=== Section Start ===

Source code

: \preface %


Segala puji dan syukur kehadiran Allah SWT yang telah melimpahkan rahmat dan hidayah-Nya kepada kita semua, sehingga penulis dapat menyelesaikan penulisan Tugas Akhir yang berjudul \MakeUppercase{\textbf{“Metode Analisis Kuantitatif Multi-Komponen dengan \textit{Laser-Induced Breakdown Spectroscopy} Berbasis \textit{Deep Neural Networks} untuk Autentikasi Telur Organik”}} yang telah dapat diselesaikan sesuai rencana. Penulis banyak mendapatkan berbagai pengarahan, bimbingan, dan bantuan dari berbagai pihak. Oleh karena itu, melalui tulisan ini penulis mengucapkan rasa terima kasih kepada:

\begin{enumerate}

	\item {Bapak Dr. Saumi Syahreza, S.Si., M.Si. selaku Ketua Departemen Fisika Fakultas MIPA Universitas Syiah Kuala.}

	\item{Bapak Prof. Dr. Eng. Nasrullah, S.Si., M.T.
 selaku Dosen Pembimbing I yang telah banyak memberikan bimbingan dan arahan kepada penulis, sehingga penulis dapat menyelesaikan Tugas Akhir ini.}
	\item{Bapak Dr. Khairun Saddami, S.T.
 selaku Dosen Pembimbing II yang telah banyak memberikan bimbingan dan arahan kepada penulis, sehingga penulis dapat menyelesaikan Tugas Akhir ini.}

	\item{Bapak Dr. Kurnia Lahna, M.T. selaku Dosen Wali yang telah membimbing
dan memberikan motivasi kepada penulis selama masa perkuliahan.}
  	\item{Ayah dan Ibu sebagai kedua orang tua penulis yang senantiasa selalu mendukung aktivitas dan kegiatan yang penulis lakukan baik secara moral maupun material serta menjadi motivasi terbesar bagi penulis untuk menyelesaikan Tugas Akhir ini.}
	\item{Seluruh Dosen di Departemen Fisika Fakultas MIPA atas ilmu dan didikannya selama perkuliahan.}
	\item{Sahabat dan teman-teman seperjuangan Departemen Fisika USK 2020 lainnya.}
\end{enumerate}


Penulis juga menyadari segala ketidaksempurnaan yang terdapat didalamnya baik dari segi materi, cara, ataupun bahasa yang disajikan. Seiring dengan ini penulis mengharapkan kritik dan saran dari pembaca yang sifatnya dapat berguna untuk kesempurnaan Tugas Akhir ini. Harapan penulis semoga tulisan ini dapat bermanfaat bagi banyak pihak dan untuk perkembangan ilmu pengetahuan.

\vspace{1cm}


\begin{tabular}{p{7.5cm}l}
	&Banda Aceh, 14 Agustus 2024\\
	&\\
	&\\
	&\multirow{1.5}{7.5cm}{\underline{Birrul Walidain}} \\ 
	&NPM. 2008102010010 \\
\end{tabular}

=== Section End ===
=== Section Start ===

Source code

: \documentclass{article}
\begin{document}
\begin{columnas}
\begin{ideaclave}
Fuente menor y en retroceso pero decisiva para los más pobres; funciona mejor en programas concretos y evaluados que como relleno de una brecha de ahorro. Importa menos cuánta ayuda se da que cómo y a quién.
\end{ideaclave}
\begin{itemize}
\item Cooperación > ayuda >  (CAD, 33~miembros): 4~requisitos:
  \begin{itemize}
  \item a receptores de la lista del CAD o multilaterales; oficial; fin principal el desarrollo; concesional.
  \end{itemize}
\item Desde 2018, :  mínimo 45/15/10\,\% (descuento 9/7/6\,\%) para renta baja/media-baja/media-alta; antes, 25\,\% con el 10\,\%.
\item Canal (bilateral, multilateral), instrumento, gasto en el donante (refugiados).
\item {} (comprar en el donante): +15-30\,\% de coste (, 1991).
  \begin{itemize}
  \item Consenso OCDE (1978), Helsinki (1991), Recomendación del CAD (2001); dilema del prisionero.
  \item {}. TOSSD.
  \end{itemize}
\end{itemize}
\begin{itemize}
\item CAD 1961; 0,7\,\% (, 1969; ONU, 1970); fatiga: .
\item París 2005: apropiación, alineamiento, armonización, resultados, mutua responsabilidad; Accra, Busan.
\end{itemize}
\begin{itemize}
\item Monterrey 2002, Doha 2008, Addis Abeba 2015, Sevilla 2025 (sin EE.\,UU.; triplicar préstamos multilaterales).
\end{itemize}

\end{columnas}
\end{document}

=== Section End ===

▶ _Prompt_:
Whenever a line of the data above includes the word "dari", copy that line.

▶ _Answer area_:
Segala puji dan syukur kehadiran Allah SWT yang telah melimpahkan rahmat dan hidayah-Nya kepada kita semua, sehingga penulis dapat menyelesaikan penulisan Tugas Akhir yang berjudul \MakeUppercase{\textbf{“Metode Analisis Kuantitatif Multi-Komponen dengan \textit{Laser-Induced Breakdown Spectroscopy} Berbasis \textit{Deep Neural Networks} untuk Autentikasi Telur Organik”}} yang telah dapat diselesaikan sesuai rencana. Penulis banyak mendapatkan berbagai pengarahan, bimbingan, dan bantuan dari berbagai pihak. Oleh karena itu, melalui tulisan ini penulis mengucapkan rasa terima kasih kepada:
Penulis juga menyadari segala ketidaksempurnaan yang terdapat didalamnya baik dari segi materi, cara, ataupun bahasa yang disajikan. Seiring dengan ini penulis mengharapkan kritik dan saran dari pembaca yang sifatnya dapat berguna untuk kesempurnaan Tugas Akhir ini. Harapan penulis semoga tulisan ini dapat bermanfaat bagi banyak pihak dan untuk perkembangan ilmu pengetahuan.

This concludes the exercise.